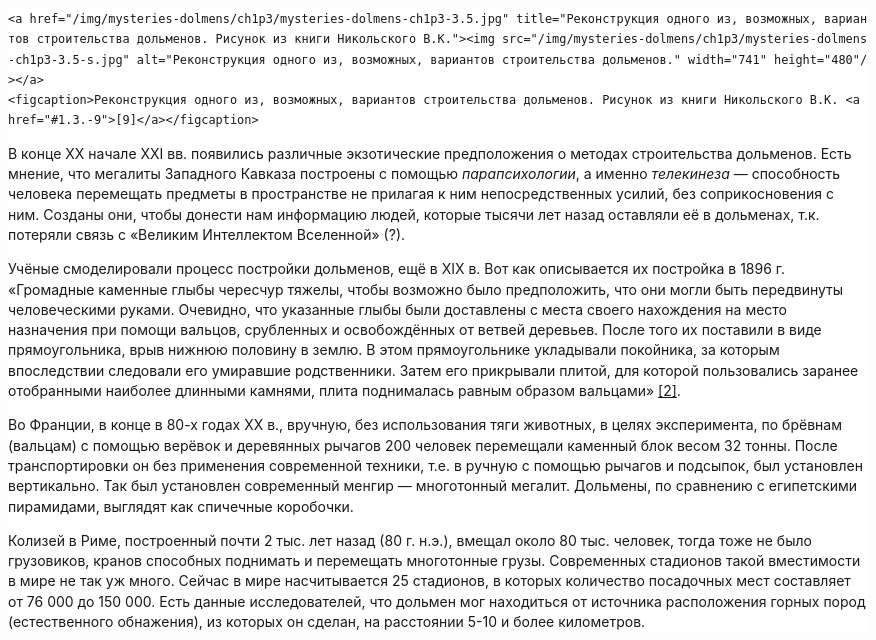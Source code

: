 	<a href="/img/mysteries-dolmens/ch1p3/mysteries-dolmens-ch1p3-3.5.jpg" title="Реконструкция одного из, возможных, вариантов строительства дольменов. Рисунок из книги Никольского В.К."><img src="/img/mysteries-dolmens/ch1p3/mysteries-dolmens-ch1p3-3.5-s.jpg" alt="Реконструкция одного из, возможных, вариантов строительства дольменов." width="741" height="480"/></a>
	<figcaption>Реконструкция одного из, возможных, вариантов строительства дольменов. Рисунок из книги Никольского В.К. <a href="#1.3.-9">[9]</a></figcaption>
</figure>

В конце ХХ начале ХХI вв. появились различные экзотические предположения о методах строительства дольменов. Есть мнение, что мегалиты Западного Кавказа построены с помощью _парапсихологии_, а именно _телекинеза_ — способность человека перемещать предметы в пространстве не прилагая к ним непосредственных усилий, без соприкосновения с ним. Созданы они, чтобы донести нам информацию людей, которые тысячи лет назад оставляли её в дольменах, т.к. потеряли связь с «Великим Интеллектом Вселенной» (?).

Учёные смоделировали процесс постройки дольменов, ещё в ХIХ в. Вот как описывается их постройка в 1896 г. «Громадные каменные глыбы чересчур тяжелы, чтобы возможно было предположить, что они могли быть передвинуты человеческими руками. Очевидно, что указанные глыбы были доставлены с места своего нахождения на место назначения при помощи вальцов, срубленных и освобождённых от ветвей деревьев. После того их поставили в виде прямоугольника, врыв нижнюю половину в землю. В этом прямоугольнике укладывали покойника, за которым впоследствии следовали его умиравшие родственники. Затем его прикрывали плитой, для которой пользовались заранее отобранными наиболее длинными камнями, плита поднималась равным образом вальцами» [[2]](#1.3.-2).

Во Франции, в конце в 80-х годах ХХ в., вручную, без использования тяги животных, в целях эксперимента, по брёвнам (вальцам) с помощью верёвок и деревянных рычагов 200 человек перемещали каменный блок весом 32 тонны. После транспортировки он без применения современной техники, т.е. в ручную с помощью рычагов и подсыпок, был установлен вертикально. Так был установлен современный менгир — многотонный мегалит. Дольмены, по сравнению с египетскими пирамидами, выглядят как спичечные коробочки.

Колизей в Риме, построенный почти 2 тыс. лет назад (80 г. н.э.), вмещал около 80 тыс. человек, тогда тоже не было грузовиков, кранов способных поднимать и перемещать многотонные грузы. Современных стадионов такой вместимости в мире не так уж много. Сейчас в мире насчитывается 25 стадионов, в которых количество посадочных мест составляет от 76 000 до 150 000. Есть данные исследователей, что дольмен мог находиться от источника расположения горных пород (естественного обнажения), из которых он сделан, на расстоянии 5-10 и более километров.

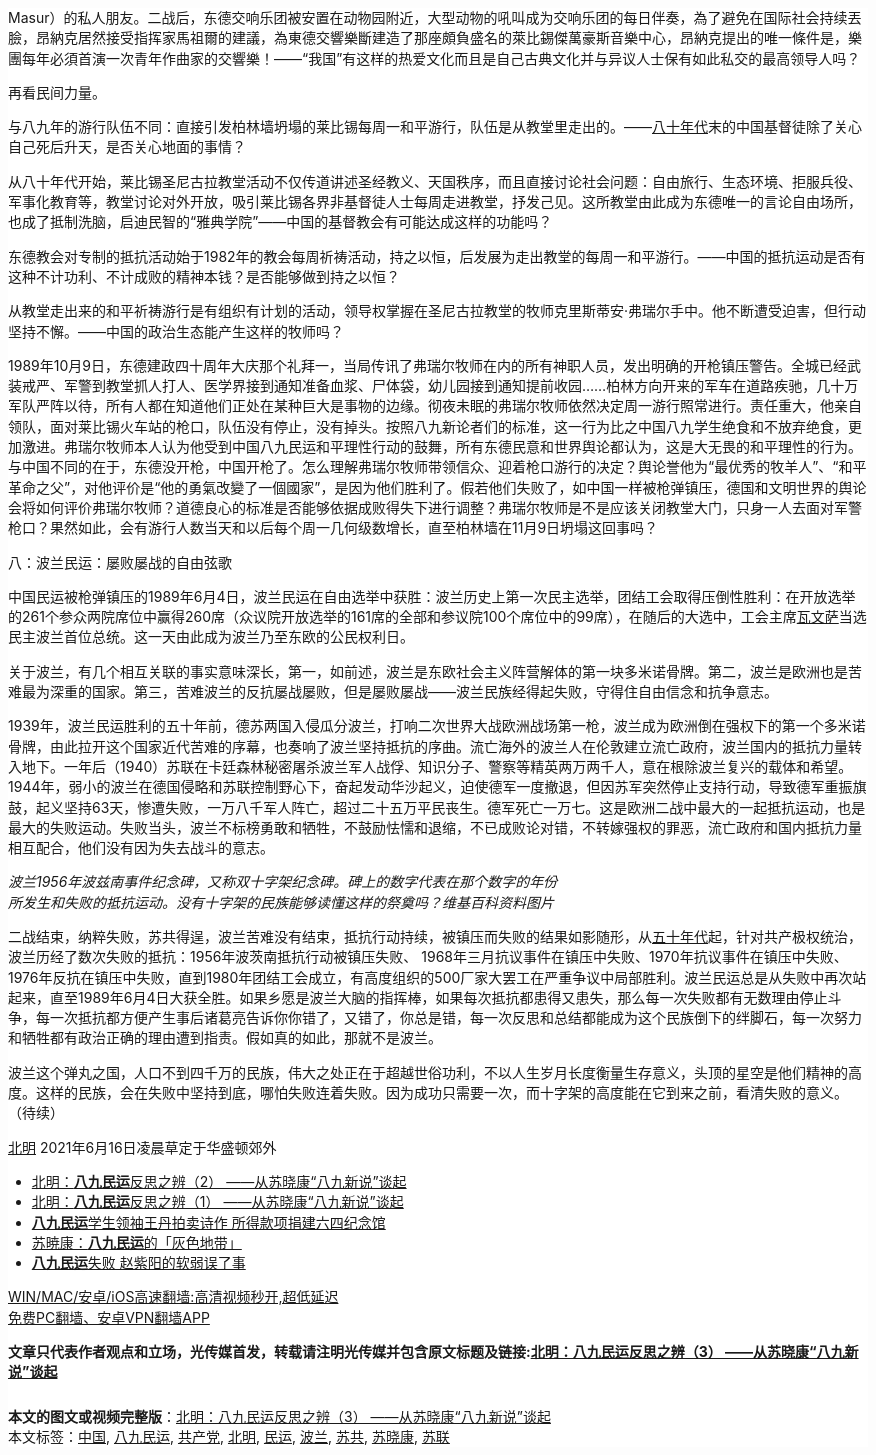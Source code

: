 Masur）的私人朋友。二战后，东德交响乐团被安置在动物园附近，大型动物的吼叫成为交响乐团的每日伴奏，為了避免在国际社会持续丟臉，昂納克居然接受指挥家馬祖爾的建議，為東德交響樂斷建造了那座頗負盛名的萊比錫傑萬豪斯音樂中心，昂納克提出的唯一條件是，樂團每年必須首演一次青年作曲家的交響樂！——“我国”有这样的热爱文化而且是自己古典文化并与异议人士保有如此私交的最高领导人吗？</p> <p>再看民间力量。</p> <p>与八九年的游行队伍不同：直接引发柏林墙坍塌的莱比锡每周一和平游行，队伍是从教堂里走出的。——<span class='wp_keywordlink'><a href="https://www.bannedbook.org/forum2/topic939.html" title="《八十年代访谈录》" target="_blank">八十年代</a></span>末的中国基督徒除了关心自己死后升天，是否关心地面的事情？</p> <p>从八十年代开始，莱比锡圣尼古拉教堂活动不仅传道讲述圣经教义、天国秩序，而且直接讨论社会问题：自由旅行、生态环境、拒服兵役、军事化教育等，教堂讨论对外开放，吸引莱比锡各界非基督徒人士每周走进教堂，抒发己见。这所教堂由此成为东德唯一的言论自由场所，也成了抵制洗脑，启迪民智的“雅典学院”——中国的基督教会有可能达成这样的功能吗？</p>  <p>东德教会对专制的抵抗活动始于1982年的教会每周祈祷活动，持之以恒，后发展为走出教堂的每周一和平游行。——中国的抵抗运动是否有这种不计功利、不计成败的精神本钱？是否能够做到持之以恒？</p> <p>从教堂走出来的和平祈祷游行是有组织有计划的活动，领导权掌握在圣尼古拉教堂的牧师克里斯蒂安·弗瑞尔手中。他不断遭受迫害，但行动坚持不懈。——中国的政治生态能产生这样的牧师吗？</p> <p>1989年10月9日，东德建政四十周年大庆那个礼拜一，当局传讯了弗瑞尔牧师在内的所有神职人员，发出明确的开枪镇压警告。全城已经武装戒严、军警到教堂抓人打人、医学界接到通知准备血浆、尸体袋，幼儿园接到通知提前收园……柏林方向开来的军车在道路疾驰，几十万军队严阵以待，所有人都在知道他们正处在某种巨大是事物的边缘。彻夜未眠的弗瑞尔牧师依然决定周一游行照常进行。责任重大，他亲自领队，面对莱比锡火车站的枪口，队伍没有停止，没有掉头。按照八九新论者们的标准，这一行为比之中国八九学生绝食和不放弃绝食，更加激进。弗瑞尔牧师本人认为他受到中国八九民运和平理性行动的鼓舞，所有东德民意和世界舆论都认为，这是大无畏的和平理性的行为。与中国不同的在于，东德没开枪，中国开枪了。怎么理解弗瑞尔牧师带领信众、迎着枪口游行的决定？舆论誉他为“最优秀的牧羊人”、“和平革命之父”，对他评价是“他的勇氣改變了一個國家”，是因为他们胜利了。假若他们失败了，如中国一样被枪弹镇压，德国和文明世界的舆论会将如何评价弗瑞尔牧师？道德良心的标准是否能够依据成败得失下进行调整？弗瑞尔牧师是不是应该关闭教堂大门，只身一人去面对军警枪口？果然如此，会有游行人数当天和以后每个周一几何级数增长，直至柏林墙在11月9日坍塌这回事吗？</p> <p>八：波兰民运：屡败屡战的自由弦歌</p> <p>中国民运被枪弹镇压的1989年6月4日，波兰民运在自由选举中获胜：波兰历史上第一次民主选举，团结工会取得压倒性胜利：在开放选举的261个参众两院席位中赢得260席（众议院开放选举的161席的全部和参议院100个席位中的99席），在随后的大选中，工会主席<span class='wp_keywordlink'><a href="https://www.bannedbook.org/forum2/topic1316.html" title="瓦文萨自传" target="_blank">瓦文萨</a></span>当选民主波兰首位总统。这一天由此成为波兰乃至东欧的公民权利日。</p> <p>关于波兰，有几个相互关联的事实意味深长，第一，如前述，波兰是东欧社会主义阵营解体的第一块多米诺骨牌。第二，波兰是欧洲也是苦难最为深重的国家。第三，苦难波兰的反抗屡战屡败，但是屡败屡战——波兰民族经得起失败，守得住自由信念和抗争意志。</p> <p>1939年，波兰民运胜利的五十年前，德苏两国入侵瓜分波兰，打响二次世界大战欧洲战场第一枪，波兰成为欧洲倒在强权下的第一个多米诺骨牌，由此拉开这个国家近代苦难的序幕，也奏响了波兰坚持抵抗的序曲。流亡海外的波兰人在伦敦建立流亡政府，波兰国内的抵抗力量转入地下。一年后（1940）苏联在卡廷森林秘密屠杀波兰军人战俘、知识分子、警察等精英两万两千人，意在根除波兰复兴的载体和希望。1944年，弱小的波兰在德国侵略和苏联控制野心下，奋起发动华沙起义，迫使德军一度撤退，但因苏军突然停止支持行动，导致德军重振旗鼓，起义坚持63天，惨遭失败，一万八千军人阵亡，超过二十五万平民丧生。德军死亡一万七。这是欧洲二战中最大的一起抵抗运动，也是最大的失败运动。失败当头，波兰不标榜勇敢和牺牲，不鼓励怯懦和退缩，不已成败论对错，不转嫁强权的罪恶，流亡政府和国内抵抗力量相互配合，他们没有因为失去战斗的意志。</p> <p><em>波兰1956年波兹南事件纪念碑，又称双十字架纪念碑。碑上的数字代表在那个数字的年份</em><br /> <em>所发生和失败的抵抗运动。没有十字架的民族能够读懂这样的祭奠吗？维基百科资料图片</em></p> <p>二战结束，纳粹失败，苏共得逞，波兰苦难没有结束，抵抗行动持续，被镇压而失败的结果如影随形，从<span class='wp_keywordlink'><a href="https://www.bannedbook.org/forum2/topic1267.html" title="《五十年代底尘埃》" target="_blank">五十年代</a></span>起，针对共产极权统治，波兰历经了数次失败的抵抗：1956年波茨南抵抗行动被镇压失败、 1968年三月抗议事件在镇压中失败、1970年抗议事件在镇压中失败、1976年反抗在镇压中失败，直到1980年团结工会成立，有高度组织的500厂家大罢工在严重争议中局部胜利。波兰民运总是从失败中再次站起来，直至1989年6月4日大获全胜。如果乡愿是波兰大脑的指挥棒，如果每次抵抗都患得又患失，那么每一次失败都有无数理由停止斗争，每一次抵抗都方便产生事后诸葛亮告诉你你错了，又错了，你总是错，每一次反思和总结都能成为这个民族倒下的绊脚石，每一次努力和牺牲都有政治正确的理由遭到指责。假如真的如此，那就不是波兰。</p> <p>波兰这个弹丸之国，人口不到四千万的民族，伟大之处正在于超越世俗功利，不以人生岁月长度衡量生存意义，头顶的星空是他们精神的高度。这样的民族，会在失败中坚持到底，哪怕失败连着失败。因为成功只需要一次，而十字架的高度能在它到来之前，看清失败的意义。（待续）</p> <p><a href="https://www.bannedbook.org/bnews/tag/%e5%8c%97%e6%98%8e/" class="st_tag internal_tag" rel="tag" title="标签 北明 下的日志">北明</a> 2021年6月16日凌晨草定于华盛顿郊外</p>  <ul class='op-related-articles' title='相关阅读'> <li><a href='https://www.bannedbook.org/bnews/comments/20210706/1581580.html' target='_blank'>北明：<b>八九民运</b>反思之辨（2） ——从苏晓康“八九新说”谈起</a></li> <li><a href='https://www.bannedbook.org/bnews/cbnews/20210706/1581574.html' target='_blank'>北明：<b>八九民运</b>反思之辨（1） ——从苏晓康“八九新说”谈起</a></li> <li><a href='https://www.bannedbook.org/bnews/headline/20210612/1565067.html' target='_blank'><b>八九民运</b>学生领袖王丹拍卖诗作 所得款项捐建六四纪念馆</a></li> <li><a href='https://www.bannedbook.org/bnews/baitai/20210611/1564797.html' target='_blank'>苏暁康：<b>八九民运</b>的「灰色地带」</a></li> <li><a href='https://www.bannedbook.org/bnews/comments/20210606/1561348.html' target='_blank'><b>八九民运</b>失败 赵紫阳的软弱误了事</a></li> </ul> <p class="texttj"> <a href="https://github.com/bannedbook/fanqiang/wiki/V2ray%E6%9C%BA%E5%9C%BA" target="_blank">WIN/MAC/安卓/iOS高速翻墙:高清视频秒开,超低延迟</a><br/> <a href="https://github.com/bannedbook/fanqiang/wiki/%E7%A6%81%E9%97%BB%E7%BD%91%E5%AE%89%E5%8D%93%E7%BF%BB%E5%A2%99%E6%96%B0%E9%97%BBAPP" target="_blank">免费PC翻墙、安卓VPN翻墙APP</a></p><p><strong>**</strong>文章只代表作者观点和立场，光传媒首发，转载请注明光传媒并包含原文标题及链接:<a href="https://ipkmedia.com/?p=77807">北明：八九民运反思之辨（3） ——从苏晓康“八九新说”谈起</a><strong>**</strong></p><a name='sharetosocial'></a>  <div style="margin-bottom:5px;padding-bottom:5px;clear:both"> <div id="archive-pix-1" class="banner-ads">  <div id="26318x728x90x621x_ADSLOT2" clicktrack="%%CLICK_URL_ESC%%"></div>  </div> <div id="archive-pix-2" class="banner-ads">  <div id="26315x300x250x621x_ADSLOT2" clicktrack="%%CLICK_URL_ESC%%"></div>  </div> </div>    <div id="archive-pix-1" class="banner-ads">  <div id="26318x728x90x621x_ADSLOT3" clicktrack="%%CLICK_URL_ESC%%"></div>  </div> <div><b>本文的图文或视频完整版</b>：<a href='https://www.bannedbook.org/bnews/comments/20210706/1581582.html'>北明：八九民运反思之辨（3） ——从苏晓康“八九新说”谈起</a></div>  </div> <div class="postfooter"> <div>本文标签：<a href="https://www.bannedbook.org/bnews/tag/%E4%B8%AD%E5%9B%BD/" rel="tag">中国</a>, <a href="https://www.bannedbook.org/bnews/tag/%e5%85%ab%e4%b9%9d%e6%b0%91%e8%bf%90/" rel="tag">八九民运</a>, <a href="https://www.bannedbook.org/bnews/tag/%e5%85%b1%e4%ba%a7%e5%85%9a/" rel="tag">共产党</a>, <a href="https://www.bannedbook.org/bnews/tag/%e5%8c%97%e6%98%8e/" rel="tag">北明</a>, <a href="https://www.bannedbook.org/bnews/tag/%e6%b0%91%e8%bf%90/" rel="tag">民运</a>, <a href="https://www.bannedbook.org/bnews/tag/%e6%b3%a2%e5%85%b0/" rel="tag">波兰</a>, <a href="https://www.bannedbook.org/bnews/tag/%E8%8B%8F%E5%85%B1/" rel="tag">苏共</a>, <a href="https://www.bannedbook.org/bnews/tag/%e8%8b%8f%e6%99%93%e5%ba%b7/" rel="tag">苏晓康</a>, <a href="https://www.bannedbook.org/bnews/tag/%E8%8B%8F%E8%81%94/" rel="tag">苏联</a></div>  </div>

Task description
Only lines holding the string "дольменов" are wanted; gather each one from the entries above.

Finished exercise
: 	<a href="/img/mysteries-dolmens/ch1p3/mysteries-dolmens-ch1p3-3.5.jpg" title="Реконструкция одного из, возможных, вариантов строительства дольменов. Рисунок из книги Никольского В.К."><img src="/img/mysteries-dolmens/ch1p3/mysteries-dolmens-ch1p3-3.5-s.jpg" alt="Реконструкция одного из, возможных, вариантов строительства дольменов." width="741" height="480"/></a>
	<figcaption>Реконструкция одного из, возможных, вариантов строительства дольменов. Рисунок из книги Никольского В.К. <a href="#1.3.-9">[9]</a></figcaption>
В конце ХХ начале ХХI вв. появились различные экзотические предположения о методах строительства дольменов. Есть мнение, что мегалиты Западного Кавказа построены с помощью _парапсихологии_, а именно _телекинеза_ — способность человека перемещать предметы в пространстве не прилагая к ним непосредственных усилий, без соприкосновения с ним. Созданы они, чтобы донести нам информацию людей, которые тысячи лет назад оставляли её в дольменах, т.к. потеряли связь с «Великим Интеллектом Вселенной» (?).
Учёные смоделировали процесс постройки дольменов, ещё в ХIХ в. Вот как описывается их постройка в 1896 г. «Громадные каменные глыбы чересчур тяжелы, чтобы возможно было предположить, что они могли быть передвинуты человеческими руками. Очевидно, что указанные глыбы были доставлены с места своего нахождения на место назначения при помощи вальцов, срубленных и освобождённых от ветвей деревьев. После того их поставили в виде прямоугольника, врыв нижнюю половину в землю. В этом прямоугольнике укладывали покойника, за которым впоследствии следовали его умиравшие родственники. Затем его прикрывали плитой, для которой пользовались заранее отобранными наиболее длинными камнями, плита поднималась равным образом вальцами» [[2]](#1.3.-2).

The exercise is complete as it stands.